Saved entries

============

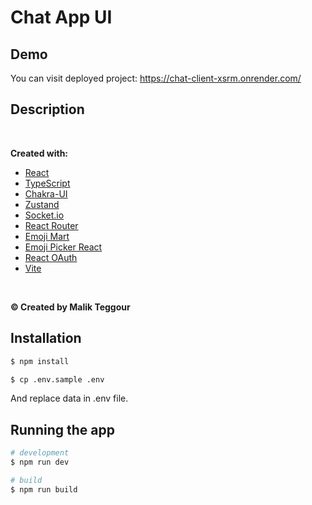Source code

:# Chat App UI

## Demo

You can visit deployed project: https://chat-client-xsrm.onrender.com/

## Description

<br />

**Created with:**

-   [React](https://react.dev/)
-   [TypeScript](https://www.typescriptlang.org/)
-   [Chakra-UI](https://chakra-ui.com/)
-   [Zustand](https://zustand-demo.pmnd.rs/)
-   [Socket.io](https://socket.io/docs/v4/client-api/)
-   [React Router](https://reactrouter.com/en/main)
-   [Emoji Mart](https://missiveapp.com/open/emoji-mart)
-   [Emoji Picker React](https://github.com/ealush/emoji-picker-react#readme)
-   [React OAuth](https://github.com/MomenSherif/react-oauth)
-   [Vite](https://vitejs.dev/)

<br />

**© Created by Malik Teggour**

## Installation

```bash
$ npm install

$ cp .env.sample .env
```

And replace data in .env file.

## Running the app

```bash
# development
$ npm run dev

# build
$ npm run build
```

============

> [REQUIREMENT]: What are the lines of the data above that include the string "https"? Copy them.

> [EXERCISE SOLUTION]:
You can visit deployed project: https://chat-client-xsrm.onrender.com/
-   [React](https://react.dev/)
-   [TypeScript](https://www.typescriptlang.org/)
-   [Chakra-UI](https://chakra-ui.com/)
-   [Zustand](https://zustand-demo.pmnd.rs/)
-   [Socket.io](https://socket.io/docs/v4/client-api/)
-   [React Router](https://reactrouter.com/en/main)
-   [Emoji Mart](https://missiveapp.com/open/emoji-mart)
-   [Emoji Picker React](https://github.com/ealush/emoji-picker-react#readme)
-   [React OAuth](https://github.com/MomenSherif/react-oauth)
-   [Vite](https://vitejs.dev/)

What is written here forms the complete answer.